Saved data entries
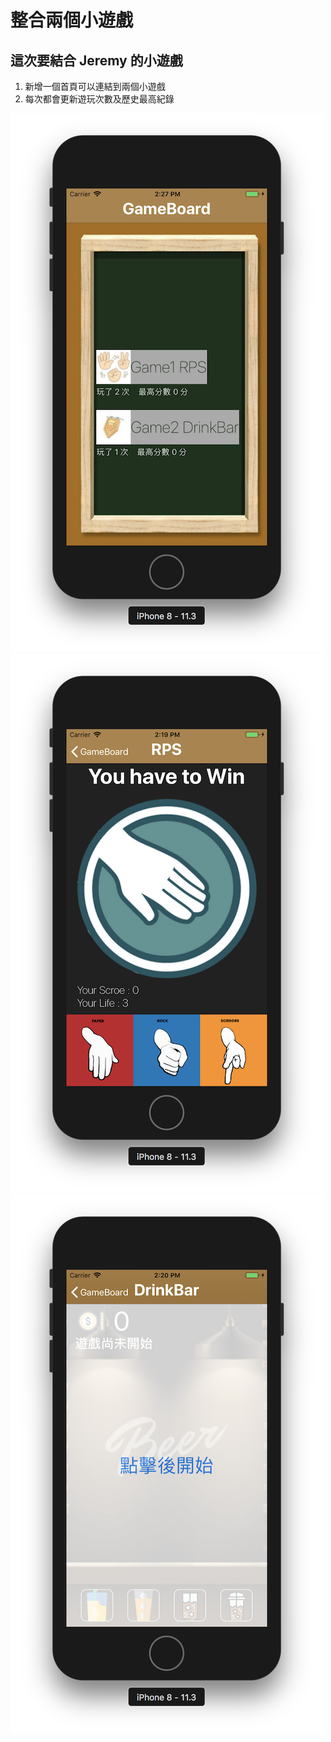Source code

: #  整合兩個小遊戲

## 這次要結合 Jeremy 的小遊戲
1. 新增一個首頁可以連結到兩個小遊戲
2. 每次都會更新遊玩次數及歷史最高紀錄

![000](000.png)
![001](001.png)
![002](002.png)
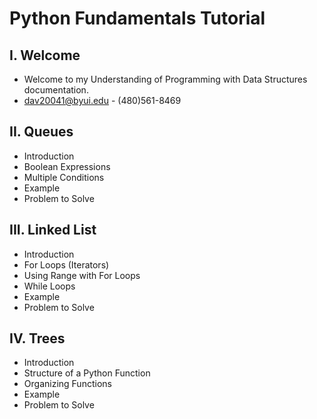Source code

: # Python Fundamentals Tutorial
## I. Welcome
* Welcome to my Understanding of Programming with Data Structures documentation.
* dav20041@byui.edu - (480)561-8469
## II. Queues
* Introduction
* Boolean Expressions
* Multiple Conditions
* Example
* Problem to Solve
## III. Linked List
* Introduction
* For Loops (Iterators)
* Using Range with For Loops
* While Loops
* Example
* Problem to Solve
## IV. Trees
* Introduction
* Structure of a Python Function
* Organizing Functions
* Example
* Problem to Solve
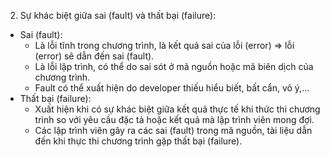 2. Sự khác biệt giữa sai (fault) và thất bại (failure):

- Sai (fault):
   + Là lỗi tĩnh trong chương trình, là kết quả sai của lỗi (error) => lỗi (error) sẽ dẫn đến sai (fault).
   + Là lỗi lập trình, có thể do sai sót ở mã nguồn hoặc mã biên dịch của chương trình.
   + Fault có thể xuất hiện do developer thiếu hiểu biết, bất cẩn, vô ý,...
- Thất bại (failure):
   + Xuất hiện khi có sự khác biệt giữa kết quả thực tế khi thức thi chương trình so với yêu cầu đặc tả hoặc kết quả mà lập trình viên mong đợi.
   + Các lập trình viên gây ra các sai (fault) trong mã nguồn, tài liệu dẫn đến khi thực thi chương trình gặp thất bại (failure).

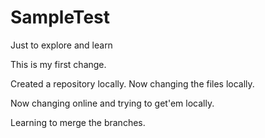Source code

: # SampleTest
Just to explore and learn

This is my first change.

Created a repository locally.
Now changing the files locally.

Now changing online and trying to get'em locally.

Learning to merge the branches.
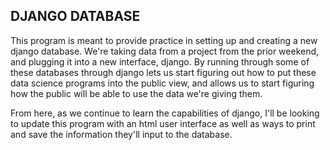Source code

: ## DJANGO DATABASE ##
This program is meant to provide practice in setting up and creating a new
django database.  We're taking data from a project from the prior weekend, and
plugging it into a new interface, django. By running through some of these
databases through django lets us start figuring out how to put these data
science programs into the public view, and allows us to start figuring how
the public will be able to use the data we're giving them.

From here, as we continue to learn the capabilities of django, I'll be looking
to update this program with an html user interface as well as ways to print and
save the information they'll input to the database.
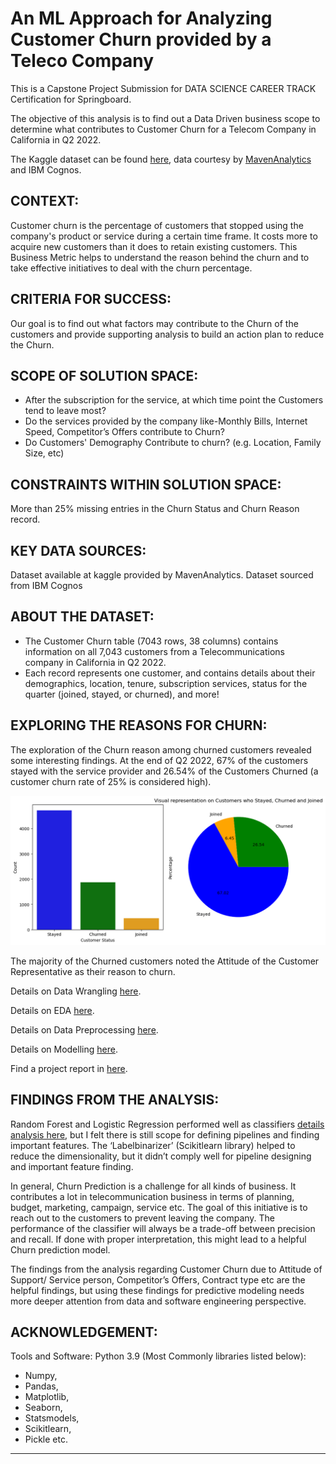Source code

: # An ML Approach for Analyzing Customer Churn provided by a Teleco Company

This is a Capstone Project Submission for DATA SCIENCE CAREER TRACK Certification for Springboard.

The objective of this analysis is to find out a Data Driven business scope to determine what contributes to Customer Churn for a Telecom Company in California in Q2 2022.

The Kaggle dataset can be found [here](https://www.kaggle.com/datasets/shilongzhuang/telecom-customer-churn-by-maven-analytics), data courtesy by [MavenAnalytics](https://www.mavenanalytics.io/) and IBM Cognos.

## CONTEXT:

Customer churn is the percentage of customers that stopped using the company's product or service during a certain time frame.  It costs more to acquire new customers than it does to retain existing customers. This Business Metric helps to understand the reason behind the churn and to take effective initiatives to deal with the churn percentage.

## CRITERIA FOR SUCCESS:

Our goal is to find out what factors may contribute to the Churn of the customers and provide supporting analysis to build an action plan to reduce the Churn.

## SCOPE OF SOLUTION SPACE:

* After the subscription for the service, at which time point the Customers tend to leave most?
* Do the services provided by the company like-Monthly Bills, Internet Speed, Competitor’s Offers contribute to Churn?
* Do Customers' Demography Contribute to churn? (e.g. Location, Family Size, etc)

## CONSTRAINTS WITHIN SOLUTION SPACE:

More than 25% missing entries in the Churn Status and Churn Reason record.

## KEY DATA SOURCES:

Dataset available at kaggle provided by MavenAnalytics.
Dataset sourced from IBM Cognos

## ABOUT THE DATASET:

* The Customer Churn table (7043 rows, 38 columns) contains information on all 7,043 customers from a Telecommunications company in California in Q2 2022.
* Each record represents one customer, and contains details about their demographics, location, tenure, subscription services, status for the quarter (joined, stayed, or churned), and more!

## EXPLORING THE REASONS FOR CHURN:

The exploration of the Churn reason among churned customers revealed some interesting findings. At the end of Q2 2022, 67% of the customers stayed with the service provider and 26.54% of the Customers Churned (a customer churn rate of 25% is considered high).

![](https://github.com/myasmin/Capstone_2_Project/blob/master/image_files/output.png)

The majority of the Churned customers noted the Attitude of the Customer Representative as their reason to churn.

Details on Data Wrangling [here](https://github.com/myasmin/Capstone_2_Project/blob/master/Data%20Wrangling.ipynb).

Details on EDA [here](https://github.com/myasmin/Capstone_2_Project/blob/master/Exploratory%20Data%20Analysis.ipynb).

Details on Data Preprocessing [here](https://github.com/myasmin/Capstone_2_Project/blob/master/PreProcessing%20New.ipynb).

Details on Modelling [here](https://github.com/myasmin/Capstone_2_Project/blob/master/Modelling.ipynb).

Find a project report in [here](https://github.com/myasmin/Capstone_2_Project/blob/master/Customer%20Churn%20Presentation.pdf).

## FINDINGS FROM THE ANALYSIS:

Random Forest and Logistic Regression performed well as classifiers [details analysis here](https://github.com/myasmin/Capstone_2_Project/blob/master/Modelling.ipynb), but I felt there is still scope for defining pipelines and finding important features. The ‘Labelbinarizer’ (Scikitlearn library) helped to reduce the dimensionality, but it didn’t comply well for pipeline designing and important feature finding.

In general, Churn Prediction is a challenge for all kinds of business. It contributes a lot in telecommunication business in terms of planning, budget, marketing, campaign, service etc. The goal of this initiative is to reach out to the customers to prevent leaving the company. The performance of the classifier will always be a trade-off between precision and recall. If done with proper interpretation, this might lead to a helpful Churn prediction model.

The findings from the analysis regarding Customer Churn due to Attitude of Support/ Service person, Competitor’s Offers, Contract type etc are the helpful findings, but using these findings for predictive modeling needs more deeper attention from data and software engineering perspective.

## ACKNOWLEDGEMENT:

Tools and Software: Python 3.9 (Most Commonly libraries listed below):
* Numpy,
* Pandas,
* Matplotlib,
* Seaborn,
* Statsmodels,
* Scikitlearn,
* Pickle etc.


_________________________________________

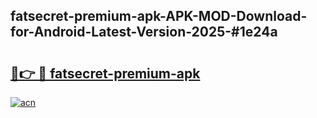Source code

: ## fatsecret-premium-apk-APK-MOD-Download-for-Android-Latest-Version-2025-#1e24a

# <h2><a href="https://bedroomkl.my?title=fatsecret-premium-apk&ref=20M">🔗👉 🔴 fatsecret-premium-apk</a></h2>

[![acn](https://github.com/user-attachments/assets/0f9c940e-d8b0-45ae-aac7-cd30a18b3e1c)](https://bedroomkl.my?title=fatsecret-premium-apk&ref=20M)

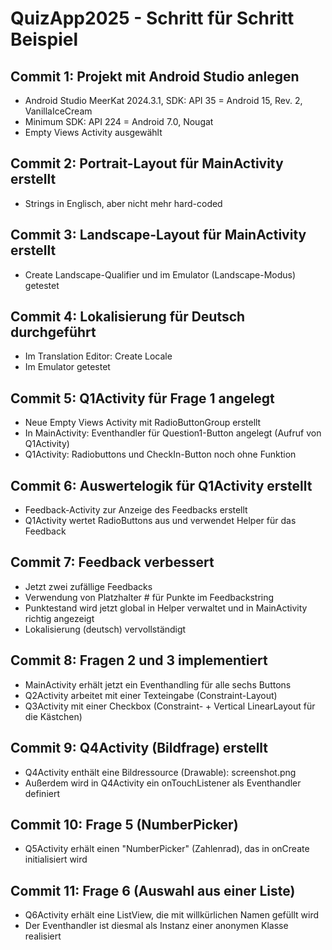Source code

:# QuizApp2025 - Schritt für Schritt Beispiel

## Commit 1: Projekt mit Android Studio anlegen
+ Android Studio MeerKat 2024.3.1, SDK: API 35 = Android 15, Rev. 2,  VanillaIceCream
+ Minimum SDK: API 224 = Android 7.0, Nougat
+ Empty Views Activity ausgewählt

## Commit 2: Portrait-Layout für MainActivity erstellt
+ Strings in Englisch, aber nicht mehr hard-coded

## Commit 3: Landscape-Layout für MainActivity erstellt
+ Create Landscape-Qualifier und im Emulator (Landscape-Modus) getestet

## Commit 4: Lokalisierung für Deutsch durchgeführt
+ Im Translation Editor: Create Locale
+ Im Emulator getestet

## Commit 5: Q1Activity für Frage 1 angelegt
+ Neue Empty Views Activity mit RadioButtonGroup erstellt
+ In MainActivity: Eventhandler für Question1-Button angelegt (Aufruf von Q1Activity)
+ Q1Activity: Radiobuttons und CheckIn-Button noch ohne Funktion

## Commit 6: Auswertelogik für Q1Activity erstellt
+ Feedback-Activity zur Anzeige des Feedbacks erstellt
+ Q1Activity wertet RadioButtons aus und verwendet Helper für das Feedback

## Commit 7: Feedback verbessert
+ Jetzt zwei zufällige Feedbacks
+ Verwendung von Platzhalter # für Punkte im Feedbackstring
+ Punktestand wird jetzt global in Helper verwaltet und in MainActivity richtig angezeigt
+ Lokalisierung (deutsch) vervollständigt

## Commit 8: Fragen 2 und 3 implementiert
+ MainActivity erhält jetzt ein Eventhandling für alle sechs Buttons
+ Q2Activity arbeitet mit einer Texteingabe (Constraint-Layout)
+ Q3Activity mit einer Checkbox (Constraint- + Vertical LinearLayout für die Kästchen)

## Commit 9: Q4Activity (Bildfrage) erstellt
+ Q4Activity enthält eine Bildressource (Drawable): screenshot.png
+ Außerdem wird in Q4Activity ein onTouchListener als Eventhandler definiert

## Commit 10: Frage 5 (NumberPicker)
+ Q5Activity erhält einen "NumberPicker" (Zahlenrad), das in onCreate initialisiert wird

## Commit 11: Frage 6 (Auswahl aus einer Liste)
+ Q6Activity erhält eine ListView, die mit willkürlichen Namen gefüllt wird
+ Der Eventhandler ist diesmal als Instanz einer anonymen Klasse realisiert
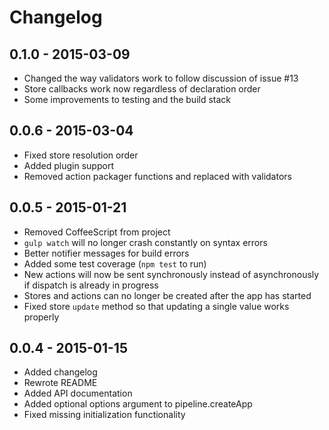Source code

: # Changelog

## 0.1.0 - 2015-03-09

- Changed the way validators work to follow discussion of issue #13
- Store callbacks work now regardless of declaration order
- Some improvements to testing and the build stack

## 0.0.6 - 2015-03-04

- Fixed store resolution order
- Added plugin support
- Removed action packager functions and replaced with validators

## 0.0.5 - 2015-01-21

- Removed CoffeeScript from project
- `gulp watch` will no longer crash constantly on syntax errors
- Better notifier messages for build errors
- Added some test coverage (`npm test` to run)
- New actions will now be sent synchronously instead of asynchronously if dispatch is already in progress
- Stores and actions can no longer be created after the app has started
- Fixed store `update` method so that updating a single value works properly

## 0.0.4 - 2015-01-15

- Added changelog
- Rewrote README
- Added API documentation
- Added optional options argument to pipeline.createApp
- Fixed missing initialization functionality
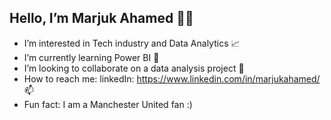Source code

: ## Hello, I’m Marjuk Ahamed 🙋‍♂️
-  I’m interested in Tech industry and Data Analytics 📈
-  I’m currently learning Power BI 🌱
-  I’m looking to collaborate on a data analysis project 🙌
-  How to reach me: linkedIn: https://www.linkedin.com/in/marjukahamed/ 📫
-  Fun fact: I am a Manchester United fan :) 

<!---
Marjuk44/Marjuk44 is a ✨ special ✨ repository because its `README.md` (this file) appears on your GitHub profile.
You can click the Preview link to take a look at your changes.
--->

TRY IT: When you transcribe the entries above, begin at their first line, end with the line containing "Data Structures documentation.", and copy each line exactly without any picture.

WRITTEN REPLY:
Source code

: #  整合兩個小遊戲

## 這次要結合 Jeremy 的小遊戲
1. 新增一個首頁可以連結到兩個小遊戲
2. 每次都會更新遊玩次數及歷史最高紀錄

![000](000.png)
![001](001.png)
![002](002.png)
Source code

: # Python Fundamentals Tutorial
## I. Welcome
* Welcome to my Understanding of Programming with Data Structures documentation.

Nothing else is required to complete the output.